** Opening Records supplied block **

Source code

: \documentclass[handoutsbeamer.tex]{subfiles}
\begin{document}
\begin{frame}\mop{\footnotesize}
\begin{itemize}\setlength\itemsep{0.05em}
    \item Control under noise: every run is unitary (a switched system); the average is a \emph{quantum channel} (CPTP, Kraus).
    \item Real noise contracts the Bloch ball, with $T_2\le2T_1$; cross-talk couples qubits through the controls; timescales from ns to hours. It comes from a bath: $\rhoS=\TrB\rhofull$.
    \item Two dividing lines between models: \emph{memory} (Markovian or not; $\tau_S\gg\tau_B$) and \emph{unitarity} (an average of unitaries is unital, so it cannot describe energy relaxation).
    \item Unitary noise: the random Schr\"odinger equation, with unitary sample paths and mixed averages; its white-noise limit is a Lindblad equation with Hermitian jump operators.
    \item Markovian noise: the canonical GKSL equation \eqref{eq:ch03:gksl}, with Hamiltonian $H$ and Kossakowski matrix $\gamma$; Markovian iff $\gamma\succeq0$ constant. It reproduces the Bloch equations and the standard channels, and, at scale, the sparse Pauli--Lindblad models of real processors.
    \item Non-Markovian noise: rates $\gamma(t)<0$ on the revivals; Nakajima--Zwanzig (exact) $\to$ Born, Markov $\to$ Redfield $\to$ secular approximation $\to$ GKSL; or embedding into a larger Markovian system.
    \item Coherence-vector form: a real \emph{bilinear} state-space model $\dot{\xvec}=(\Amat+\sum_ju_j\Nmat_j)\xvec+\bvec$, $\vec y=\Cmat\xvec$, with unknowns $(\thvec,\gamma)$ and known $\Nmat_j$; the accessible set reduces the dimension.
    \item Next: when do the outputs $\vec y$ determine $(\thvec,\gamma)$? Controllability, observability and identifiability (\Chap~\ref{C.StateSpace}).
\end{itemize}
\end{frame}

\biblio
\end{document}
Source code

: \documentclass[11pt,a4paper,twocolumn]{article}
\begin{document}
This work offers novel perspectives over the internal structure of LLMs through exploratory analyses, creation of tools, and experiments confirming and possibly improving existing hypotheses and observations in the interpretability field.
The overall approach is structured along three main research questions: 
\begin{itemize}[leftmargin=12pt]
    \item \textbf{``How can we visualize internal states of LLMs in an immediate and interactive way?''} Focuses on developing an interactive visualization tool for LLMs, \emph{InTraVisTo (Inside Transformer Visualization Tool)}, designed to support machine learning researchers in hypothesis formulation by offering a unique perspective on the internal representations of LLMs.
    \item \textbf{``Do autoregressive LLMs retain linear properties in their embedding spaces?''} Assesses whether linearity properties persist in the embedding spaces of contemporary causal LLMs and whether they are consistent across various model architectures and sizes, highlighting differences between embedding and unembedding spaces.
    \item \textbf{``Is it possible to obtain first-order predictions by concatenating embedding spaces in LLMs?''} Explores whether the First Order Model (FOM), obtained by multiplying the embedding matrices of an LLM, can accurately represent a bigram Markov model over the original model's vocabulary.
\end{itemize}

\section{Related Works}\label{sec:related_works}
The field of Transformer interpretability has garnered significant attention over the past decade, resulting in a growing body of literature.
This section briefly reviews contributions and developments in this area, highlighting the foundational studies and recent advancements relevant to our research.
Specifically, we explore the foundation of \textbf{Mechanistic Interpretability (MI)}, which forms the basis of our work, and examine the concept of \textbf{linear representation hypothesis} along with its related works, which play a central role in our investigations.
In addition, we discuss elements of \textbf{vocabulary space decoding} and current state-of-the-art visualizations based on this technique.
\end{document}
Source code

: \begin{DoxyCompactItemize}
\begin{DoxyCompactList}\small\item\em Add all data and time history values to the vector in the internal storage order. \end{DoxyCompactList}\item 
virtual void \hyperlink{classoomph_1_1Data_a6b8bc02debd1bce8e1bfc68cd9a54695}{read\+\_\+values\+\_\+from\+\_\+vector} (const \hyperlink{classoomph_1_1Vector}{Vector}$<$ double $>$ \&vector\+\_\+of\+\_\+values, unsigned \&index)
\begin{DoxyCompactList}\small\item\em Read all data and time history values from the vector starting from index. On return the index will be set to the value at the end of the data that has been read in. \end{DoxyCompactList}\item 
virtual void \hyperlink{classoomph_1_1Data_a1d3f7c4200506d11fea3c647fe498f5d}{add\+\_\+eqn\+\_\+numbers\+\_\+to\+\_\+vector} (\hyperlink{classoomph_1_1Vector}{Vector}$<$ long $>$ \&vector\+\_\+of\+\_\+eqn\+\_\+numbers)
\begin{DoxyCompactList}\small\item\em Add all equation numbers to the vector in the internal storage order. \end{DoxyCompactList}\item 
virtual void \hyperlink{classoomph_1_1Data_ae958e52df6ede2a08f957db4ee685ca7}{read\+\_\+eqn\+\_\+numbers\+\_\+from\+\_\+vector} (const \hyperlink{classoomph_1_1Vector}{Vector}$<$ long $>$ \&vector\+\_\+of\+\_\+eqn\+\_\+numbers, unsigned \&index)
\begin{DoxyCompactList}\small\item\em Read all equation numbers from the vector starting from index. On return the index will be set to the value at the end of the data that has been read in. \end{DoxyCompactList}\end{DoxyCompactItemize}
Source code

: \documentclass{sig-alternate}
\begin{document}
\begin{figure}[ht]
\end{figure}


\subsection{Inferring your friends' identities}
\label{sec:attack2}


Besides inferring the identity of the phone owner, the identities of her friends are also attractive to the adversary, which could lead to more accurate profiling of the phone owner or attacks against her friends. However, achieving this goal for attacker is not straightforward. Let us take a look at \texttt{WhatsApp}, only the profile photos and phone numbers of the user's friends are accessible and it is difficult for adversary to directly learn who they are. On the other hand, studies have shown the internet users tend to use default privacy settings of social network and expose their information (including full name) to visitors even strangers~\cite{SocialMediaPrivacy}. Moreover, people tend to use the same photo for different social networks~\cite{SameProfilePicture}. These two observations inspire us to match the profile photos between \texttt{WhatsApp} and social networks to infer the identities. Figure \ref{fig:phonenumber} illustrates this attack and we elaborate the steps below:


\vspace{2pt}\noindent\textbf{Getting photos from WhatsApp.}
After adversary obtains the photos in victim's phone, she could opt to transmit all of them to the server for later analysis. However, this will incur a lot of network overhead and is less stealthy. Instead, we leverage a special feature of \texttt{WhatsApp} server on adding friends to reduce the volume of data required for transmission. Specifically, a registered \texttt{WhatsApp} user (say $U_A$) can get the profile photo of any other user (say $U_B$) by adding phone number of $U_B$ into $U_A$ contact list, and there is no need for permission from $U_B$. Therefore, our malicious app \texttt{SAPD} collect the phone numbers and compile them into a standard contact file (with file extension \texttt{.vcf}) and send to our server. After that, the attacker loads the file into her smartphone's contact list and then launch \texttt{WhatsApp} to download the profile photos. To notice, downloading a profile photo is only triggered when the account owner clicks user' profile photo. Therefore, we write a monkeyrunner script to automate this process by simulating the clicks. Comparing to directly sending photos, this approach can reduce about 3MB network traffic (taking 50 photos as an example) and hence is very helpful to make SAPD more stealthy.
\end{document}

** Closing Records supplied block **
** Opening Records supplied block **

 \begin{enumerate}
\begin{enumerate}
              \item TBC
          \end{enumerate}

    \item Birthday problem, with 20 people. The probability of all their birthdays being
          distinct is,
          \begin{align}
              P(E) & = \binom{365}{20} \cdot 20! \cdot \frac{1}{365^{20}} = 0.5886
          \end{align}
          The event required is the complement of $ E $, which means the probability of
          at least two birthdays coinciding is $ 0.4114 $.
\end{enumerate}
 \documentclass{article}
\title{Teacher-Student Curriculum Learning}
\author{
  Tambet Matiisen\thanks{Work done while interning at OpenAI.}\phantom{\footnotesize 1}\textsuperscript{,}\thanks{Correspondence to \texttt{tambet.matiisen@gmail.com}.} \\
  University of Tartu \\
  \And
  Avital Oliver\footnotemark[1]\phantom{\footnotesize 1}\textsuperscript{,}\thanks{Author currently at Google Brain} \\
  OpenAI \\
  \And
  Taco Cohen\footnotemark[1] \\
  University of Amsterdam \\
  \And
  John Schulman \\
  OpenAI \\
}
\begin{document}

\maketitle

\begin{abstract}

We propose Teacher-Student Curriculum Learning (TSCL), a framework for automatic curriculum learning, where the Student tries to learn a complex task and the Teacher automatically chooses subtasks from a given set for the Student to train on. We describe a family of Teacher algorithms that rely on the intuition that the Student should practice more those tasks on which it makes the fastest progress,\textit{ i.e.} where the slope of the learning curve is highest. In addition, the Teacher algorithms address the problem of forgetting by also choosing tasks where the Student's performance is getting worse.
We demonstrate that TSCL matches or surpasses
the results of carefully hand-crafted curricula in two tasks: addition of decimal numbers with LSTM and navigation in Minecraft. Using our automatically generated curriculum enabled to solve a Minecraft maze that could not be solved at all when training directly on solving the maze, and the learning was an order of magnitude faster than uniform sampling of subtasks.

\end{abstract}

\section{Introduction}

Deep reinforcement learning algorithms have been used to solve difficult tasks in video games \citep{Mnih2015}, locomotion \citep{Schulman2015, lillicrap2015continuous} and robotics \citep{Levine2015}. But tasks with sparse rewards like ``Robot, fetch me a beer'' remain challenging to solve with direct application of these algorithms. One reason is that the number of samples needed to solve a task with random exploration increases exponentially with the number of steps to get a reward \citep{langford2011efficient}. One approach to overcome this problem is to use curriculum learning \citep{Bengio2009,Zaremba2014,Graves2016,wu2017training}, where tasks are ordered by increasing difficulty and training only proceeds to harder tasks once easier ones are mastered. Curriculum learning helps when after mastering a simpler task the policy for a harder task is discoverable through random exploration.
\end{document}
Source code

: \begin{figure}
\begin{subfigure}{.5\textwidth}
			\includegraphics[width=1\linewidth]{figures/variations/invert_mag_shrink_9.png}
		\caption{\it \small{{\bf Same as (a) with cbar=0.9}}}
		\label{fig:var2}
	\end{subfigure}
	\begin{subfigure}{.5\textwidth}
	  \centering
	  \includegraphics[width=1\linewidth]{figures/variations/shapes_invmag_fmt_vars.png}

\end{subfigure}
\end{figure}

** Closing Records supplied block **

> _Instructions to follow_
Tally the lines in the material above that contain "embedding". Respond with the number and nothing else.

> _Output for this exercise_
3